RFR (S): Proper divide-n-conquer in array handling

Fri Oct 28 16:46:38 UTC 2016

Hi,

It bugs me our GC workers are following the odd HS tradition of forking
out the piece of work, and pushing the rest of the work back on queue.
This effectively serializes the balancing work: with N workers, there
should be N consecutive cutout-submit-steal interactions. Worse, this
only gets amortized if the chunk work takes more time than queue
stealing (which is a dangerous assumption to make).

In fork/join world, we know how to seed the work queues more
efficiently: you divide in half, and let others steal the largest half.
Then you keep dividing until you hit the leaf task, which you can then
execute. The upside of this is that stealers always get "larger" chunks
of work, which they break down for themselves.

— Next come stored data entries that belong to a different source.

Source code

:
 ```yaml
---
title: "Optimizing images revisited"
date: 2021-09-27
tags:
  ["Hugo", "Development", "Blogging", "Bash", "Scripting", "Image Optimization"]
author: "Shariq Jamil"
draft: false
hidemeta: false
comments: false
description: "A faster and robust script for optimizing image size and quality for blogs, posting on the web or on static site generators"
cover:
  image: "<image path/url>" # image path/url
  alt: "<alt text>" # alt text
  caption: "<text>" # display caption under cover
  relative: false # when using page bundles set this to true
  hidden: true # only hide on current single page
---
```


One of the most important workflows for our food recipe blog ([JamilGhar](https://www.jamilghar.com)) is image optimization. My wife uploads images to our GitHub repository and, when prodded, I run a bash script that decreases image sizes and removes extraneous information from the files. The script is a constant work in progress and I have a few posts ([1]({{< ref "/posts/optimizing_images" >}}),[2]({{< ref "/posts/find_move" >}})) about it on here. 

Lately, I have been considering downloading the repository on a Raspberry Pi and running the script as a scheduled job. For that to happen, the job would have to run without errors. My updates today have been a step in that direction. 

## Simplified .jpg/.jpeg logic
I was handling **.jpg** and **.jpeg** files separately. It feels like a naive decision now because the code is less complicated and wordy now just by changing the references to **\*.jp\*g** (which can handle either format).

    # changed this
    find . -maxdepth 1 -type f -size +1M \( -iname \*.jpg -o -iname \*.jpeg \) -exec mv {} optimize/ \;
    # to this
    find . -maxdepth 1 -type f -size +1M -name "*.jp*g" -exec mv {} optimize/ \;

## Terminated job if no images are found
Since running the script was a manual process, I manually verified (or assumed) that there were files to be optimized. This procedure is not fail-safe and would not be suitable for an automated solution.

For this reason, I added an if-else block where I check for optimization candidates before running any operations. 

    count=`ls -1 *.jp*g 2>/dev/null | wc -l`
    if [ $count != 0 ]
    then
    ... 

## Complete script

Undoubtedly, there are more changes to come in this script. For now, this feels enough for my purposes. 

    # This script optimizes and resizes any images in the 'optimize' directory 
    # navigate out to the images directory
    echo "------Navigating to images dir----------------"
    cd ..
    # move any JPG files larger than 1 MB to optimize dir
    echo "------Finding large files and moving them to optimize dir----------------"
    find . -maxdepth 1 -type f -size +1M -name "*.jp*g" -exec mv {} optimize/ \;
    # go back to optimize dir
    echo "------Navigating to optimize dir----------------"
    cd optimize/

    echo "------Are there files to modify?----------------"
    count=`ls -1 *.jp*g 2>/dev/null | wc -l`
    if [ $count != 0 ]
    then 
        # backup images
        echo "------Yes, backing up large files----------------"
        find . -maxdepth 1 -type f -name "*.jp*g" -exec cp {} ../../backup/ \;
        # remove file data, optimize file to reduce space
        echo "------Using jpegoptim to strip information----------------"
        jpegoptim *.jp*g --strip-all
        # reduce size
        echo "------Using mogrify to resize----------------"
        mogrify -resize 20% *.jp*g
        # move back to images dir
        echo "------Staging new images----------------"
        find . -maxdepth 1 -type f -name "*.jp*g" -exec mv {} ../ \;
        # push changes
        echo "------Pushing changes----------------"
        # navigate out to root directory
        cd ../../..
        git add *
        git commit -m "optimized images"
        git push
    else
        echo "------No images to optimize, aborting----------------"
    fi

This is what this patch does:
 http://cr.openjdk.java.net/~shade/shenandoah/concmark-proper-dnc/webrev.01/
 (also did a few renames and comments)

There are no clear performance improvements on our workloads, because
mark costs are completely dominated by cache misses on "marked" bitset.
But there is a chicken-and-egg problem: optimizing for faster marks
would trim down the chunk work size, and run into task disbalance
because of this issue. So I prefer to nail this down before it hits us.

Testing: hs_gc_sheneandoah, SPECjvm2008, some microbenchmarks

Thanks,
-Aleksey